» **AVAILABLE RECORDS**
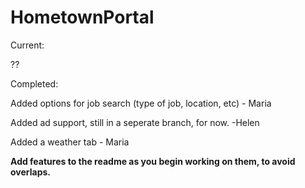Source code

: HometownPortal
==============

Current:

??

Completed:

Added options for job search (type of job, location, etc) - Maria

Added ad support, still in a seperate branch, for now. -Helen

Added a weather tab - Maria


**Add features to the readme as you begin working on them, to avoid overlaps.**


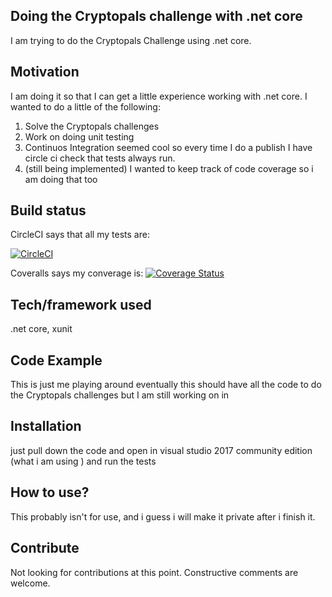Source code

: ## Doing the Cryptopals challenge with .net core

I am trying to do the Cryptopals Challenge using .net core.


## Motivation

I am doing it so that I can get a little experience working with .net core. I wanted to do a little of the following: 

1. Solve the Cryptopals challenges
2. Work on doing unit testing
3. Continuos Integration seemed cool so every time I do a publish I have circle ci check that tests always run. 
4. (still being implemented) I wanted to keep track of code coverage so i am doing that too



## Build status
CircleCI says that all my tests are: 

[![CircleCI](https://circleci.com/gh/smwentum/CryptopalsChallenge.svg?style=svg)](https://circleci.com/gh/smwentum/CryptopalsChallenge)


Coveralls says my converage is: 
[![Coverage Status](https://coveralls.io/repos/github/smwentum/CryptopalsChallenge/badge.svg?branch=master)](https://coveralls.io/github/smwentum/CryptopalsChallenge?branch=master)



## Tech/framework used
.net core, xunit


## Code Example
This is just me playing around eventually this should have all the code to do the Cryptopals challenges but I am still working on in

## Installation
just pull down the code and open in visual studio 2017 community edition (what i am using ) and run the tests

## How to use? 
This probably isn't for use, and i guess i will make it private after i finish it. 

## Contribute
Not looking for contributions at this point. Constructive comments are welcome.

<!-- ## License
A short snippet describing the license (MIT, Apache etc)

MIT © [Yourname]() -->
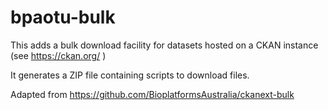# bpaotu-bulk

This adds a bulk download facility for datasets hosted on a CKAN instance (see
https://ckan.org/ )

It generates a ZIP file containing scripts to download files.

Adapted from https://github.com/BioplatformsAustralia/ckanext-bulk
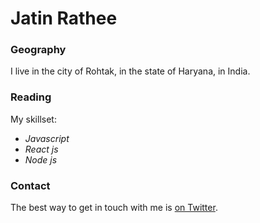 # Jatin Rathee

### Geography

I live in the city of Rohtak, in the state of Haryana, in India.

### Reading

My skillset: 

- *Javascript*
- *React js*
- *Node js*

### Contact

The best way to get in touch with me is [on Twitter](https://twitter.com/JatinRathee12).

» **TASK PROMPT**
Your task is to return the entries above exactly, with no pictures.

» **EXERCISE RESULT**
Source code

: HometownPortal
==============

Current:

??

Completed:

Added options for job search (type of job, location, etc) - Maria

Added ad support, still in a seperate branch, for now. -Helen

Added a weather tab - Maria


**Add features to the readme as you begin working on them, to avoid overlaps.**


Source code

: ## Doing the Cryptopals challenge with .net core

I am trying to do the Cryptopals Challenge using .net core.


## Motivation

I am doing it so that I can get a little experience working with .net core. I wanted to do a little of the following: 

1. Solve the Cryptopals challenges
2. Work on doing unit testing
3. Continuos Integration seemed cool so every time I do a publish I have circle ci check that tests always run. 
4. (still being implemented) I wanted to keep track of code coverage so i am doing that too



## Build status
CircleCI says that all my tests are: 

[![CircleCI](https://circleci.com/gh/smwentum/CryptopalsChallenge.svg?style=svg)](https://circleci.com/gh/smwentum/CryptopalsChallenge)


Coveralls says my converage is: 
[![Coverage Status](https://coveralls.io/repos/github/smwentum/CryptopalsChallenge/badge.svg?branch=master)](https://coveralls.io/github/smwentum/CryptopalsChallenge?branch=master)



## Tech/framework used
.net core, xunit


## Code Example
This is just me playing around eventually this should have all the code to do the Cryptopals challenges but I am still working on in

## Installation
just pull down the code and open in visual studio 2017 community edition (what i am using ) and run the tests

## How to use? 
This probably isn't for use, and i guess i will make it private after i finish it. 

## Contribute
Not looking for contributions at this point. Constructive comments are welcome.

<!-- ## License
A short snippet describing the license (MIT, Apache etc)

MIT © [Yourname]() -->
# bpaotu-bulk

This adds a bulk download facility for datasets hosted on a CKAN instance (see
https://ckan.org/ )

It generates a ZIP file containing scripts to download files.

Adapted from https://github.com/BioplatformsAustralia/ckanext-bulk
 # Jatin Rathee

### Geography

I live in the city of Rohtak, in the state of Haryana, in India.

### Reading

My skillset: 

- *Javascript*
- *React js*
- *Node js*

### Contact

The best way to get in touch with me is [on Twitter](https://twitter.com/JatinRathee12).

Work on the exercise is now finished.